Via koolstofdatering stelden ze de leeftijd van het hout vast op 3.775 jaar. Uit verdere chemische analyses aan de samenstelling van het hout leidden ze af dat in al die duizenden jaren ongeveer 5 procent van de in de stam vastgelegde koolstof is verdwenen.
Het begraven van hout zou een extra optie kunnen bieden om CO2 uit de lucht te halen. Maar bij het IPCC, het klimaatbureau van de Verenigde Naties, staat het nog niet op de radar. Als technologieën voor verwijdering van CO2 uit de lucht (carbon dioxide removal, CDR) noemt het vooral herbebossing, het uit de lucht filteren van CO2, en het verbranden van hout en de daarbij vrijkomende CO2 diep in de ondergrond opslaan.

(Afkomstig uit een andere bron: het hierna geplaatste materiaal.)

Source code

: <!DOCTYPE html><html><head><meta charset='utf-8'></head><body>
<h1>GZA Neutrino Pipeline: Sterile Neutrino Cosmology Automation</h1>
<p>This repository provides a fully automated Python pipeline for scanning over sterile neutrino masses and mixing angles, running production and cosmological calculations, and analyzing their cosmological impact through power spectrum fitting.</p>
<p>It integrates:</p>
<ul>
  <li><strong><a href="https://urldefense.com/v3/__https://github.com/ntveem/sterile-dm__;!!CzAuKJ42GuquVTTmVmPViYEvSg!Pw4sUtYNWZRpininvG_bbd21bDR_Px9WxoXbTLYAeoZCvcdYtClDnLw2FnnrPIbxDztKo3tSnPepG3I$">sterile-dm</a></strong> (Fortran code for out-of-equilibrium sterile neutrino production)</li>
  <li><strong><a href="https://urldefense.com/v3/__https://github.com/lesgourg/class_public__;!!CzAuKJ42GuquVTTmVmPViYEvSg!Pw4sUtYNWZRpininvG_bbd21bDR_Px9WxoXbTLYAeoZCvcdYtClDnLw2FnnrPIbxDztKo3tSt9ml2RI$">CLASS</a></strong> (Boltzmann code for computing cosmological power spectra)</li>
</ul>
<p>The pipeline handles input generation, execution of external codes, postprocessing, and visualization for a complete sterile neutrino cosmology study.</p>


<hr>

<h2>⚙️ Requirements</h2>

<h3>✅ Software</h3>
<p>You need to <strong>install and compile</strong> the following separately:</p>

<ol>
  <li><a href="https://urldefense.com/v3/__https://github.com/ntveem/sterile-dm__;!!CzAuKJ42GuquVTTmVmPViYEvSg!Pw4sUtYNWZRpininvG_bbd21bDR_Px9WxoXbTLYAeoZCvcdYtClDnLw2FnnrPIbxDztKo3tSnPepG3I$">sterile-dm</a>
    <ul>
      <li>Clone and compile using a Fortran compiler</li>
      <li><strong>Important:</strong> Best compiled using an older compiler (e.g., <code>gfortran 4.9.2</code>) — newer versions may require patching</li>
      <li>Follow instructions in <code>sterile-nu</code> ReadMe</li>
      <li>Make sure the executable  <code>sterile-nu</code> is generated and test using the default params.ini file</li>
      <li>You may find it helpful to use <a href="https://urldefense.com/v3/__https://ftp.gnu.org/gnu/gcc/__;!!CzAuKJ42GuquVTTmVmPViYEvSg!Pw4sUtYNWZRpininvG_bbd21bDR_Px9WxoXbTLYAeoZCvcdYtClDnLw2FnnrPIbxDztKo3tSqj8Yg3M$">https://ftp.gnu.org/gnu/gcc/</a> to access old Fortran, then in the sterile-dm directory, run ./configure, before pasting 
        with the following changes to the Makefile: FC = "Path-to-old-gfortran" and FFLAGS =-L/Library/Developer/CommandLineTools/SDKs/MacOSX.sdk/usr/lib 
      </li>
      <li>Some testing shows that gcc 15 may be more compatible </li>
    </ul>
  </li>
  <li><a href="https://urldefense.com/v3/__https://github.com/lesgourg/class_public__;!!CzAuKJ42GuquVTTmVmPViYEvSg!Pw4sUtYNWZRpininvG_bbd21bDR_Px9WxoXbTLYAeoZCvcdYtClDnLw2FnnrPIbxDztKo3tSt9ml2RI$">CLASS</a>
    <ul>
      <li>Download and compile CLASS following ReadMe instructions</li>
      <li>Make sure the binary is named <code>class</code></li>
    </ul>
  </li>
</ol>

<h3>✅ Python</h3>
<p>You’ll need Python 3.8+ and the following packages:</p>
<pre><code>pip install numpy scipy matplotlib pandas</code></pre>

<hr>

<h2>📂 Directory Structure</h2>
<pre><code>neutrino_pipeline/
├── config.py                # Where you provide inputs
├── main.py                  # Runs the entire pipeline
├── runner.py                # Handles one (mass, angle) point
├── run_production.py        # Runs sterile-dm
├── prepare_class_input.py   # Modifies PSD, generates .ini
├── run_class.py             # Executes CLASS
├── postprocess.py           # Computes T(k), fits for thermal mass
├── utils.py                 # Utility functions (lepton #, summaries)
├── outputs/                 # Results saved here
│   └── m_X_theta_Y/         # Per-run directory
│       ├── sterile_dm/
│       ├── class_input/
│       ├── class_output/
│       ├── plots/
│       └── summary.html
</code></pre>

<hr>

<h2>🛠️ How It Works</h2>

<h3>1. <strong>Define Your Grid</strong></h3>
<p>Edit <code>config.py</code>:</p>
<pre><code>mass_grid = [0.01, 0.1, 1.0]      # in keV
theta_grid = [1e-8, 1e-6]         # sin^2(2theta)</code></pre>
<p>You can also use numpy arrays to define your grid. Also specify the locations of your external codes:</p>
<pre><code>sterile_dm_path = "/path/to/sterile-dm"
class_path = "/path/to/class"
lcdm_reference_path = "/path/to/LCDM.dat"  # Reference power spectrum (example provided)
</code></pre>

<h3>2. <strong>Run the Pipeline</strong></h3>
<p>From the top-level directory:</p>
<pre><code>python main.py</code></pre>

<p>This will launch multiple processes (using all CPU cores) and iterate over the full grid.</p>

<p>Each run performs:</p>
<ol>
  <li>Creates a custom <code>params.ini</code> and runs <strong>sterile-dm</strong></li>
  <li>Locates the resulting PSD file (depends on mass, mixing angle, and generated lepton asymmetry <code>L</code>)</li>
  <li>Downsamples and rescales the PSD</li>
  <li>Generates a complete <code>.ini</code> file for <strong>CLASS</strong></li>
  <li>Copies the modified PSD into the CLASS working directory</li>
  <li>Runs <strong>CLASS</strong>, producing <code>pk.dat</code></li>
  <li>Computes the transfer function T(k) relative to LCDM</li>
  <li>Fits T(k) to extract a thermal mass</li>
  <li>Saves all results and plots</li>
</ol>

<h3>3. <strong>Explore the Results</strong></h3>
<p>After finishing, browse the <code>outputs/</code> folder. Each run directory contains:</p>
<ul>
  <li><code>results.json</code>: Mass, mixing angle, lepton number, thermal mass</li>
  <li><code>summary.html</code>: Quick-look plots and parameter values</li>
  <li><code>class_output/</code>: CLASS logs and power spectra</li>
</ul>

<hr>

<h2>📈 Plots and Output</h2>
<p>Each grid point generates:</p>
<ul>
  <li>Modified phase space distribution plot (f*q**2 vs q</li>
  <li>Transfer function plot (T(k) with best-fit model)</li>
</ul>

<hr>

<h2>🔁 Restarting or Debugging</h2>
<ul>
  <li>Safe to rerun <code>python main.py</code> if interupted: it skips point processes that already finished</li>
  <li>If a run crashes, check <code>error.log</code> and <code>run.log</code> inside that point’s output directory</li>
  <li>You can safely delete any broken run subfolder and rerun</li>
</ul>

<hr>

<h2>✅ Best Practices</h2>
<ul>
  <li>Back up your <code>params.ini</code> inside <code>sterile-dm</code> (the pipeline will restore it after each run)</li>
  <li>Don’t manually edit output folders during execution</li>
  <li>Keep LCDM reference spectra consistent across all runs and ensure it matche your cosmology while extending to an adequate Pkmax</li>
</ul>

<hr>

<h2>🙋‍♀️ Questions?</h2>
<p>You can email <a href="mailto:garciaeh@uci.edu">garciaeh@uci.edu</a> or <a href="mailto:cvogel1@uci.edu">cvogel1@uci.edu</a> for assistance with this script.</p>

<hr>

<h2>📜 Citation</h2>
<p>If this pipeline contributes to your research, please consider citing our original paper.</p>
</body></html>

Klimaatwetenschapper Ning Zeng, eerste auteur van de publicatie en hoogleraar aan de University of Maryland, rekent in een e-mail voor wat het begraven van hout kan opleveren. Hij gaat uit van een begraafplaats – hij noemt het een wood vault unit – van een hectare groot, met een „effectieve begraafdiepte” van tien meter. Daarmee kun je volgens hem 0,1 megaton CO2 vastleggen.
New York City
Voor 1 gigaton (1 miljoen ton) zou omgerekend een oppervlak van 100 km2 nodig zijn. „Ongeveer een achtste van de oppervlak van New York City.” Wereldwijd zou via deze technologie jaarlijks maar liefst 10 gigaton CO2 vast te leggen zijn, zo berekenen de onderzoekers in hun publicatie. Dat is ruim een kwart van de door de mens veroorzaakte CO2-uitstoot, die nu circa 37 Gigaton per jaar bedraagt.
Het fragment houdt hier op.